Embassy of Korea at Tengenenge
Tengenenge is seen in international art circles as a virtual cultural site in Zimbabwe, a place where African traditions remain articulated through stone sculpture ,music, masquerade and dance, a place where these things are part of the “natural life” of people and a marked sphere of influence over their lives and thinking.
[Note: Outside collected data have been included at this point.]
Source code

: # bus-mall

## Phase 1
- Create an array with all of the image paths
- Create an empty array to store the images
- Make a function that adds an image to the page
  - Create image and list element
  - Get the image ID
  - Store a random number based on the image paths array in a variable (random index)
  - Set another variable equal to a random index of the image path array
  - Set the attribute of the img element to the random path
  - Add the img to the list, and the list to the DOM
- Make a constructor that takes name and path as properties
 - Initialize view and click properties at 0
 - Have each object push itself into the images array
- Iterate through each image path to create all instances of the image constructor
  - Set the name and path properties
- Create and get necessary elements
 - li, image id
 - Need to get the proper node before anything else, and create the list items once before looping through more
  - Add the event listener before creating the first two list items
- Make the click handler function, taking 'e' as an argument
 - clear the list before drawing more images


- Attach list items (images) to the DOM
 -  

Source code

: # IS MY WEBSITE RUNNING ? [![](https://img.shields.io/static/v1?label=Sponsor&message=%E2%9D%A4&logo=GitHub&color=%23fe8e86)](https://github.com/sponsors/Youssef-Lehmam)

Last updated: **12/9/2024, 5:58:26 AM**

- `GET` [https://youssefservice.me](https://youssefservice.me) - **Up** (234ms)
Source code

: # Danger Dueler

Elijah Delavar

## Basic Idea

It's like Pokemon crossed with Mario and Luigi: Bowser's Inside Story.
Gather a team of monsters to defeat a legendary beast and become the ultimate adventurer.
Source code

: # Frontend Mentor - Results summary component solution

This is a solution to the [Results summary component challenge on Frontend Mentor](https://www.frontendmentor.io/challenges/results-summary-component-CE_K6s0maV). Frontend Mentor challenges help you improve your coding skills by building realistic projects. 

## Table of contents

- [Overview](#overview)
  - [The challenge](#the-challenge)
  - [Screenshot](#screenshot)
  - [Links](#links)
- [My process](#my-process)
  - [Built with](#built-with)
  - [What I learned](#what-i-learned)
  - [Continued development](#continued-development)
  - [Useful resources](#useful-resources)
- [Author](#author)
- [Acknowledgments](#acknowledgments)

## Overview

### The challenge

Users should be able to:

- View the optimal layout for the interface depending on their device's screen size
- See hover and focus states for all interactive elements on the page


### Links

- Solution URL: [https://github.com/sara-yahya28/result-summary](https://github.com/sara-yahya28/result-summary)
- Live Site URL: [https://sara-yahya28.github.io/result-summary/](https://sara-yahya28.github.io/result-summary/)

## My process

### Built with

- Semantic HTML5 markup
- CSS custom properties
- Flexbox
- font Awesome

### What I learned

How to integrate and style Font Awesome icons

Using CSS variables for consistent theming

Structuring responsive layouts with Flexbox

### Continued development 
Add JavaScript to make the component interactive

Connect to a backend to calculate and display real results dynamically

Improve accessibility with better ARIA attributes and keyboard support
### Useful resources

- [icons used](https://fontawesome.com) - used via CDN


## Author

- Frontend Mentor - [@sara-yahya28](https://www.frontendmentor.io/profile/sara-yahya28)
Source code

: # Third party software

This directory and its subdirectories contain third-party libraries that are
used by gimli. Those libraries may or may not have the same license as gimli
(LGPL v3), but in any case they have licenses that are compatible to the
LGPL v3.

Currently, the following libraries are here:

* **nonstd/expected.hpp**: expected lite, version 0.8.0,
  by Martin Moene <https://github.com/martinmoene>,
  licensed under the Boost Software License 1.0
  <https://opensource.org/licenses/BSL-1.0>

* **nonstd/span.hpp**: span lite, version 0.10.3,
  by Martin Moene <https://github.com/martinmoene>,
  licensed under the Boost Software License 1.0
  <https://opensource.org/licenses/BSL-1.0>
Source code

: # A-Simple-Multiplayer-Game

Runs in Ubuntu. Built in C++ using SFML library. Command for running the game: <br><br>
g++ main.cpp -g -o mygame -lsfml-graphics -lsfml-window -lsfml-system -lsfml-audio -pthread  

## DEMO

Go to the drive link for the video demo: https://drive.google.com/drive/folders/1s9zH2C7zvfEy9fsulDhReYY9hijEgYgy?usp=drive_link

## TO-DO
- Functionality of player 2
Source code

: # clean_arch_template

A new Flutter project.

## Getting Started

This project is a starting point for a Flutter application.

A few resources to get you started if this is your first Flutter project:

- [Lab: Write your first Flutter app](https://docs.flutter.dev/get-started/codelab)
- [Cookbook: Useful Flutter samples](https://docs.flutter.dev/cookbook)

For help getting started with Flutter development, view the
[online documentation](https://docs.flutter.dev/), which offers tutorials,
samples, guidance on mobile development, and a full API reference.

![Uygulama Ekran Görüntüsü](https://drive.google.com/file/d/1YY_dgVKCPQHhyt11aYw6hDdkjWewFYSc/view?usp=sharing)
All art forms practised at Tengenenge are a vast repository of the traditional intangible culture of not only Zimbabwe, but the neighbouring countries of Malawi, Mozambique, Zambia and Angola. Forty years on, Tengenenge today remains close to its cultural origins and the cultural imperatives which formed the beginning of and consolidated the community. Traditional social structures remain to consolidate community life, the extended family,inter-marriages which strengthen ties between families, inherent customs such as respect for elders, and respect for women whether cast in the role of matriarch and mother or sculptor. If a tradition of art is to be perpetuated, it must not lose sight of its origins and Tengenenge sculpture remains much in touch with the cultural concerns of the original Tengenenge artists both from Zimbabwe and neighbouring countries. Spiritually and socially, Tengenenge’s roots remain and these roots have much to do with the flourishing of the community today. Tengenenge itself makes young sculptors, some even from an urban background, conscious and proud of their spiritual history and their cultural past, and provokes in them some kind of necessity to represent these things in their sculpture. Tengenenge today is respected for its roots which have not withered and died but still flourish as determining how people live and the content of their sculpture. There is a sense of the “continuous past” at Tengenenge, and in its sculpture. For example, in the work of younger sculptors Douglas Shawu and Issa Sims images of the Nyau mask emerge, perhaps more stylised and sophisticated than its representation in the work of the original Chewa sculptors but nonetheless forming the basis of their work.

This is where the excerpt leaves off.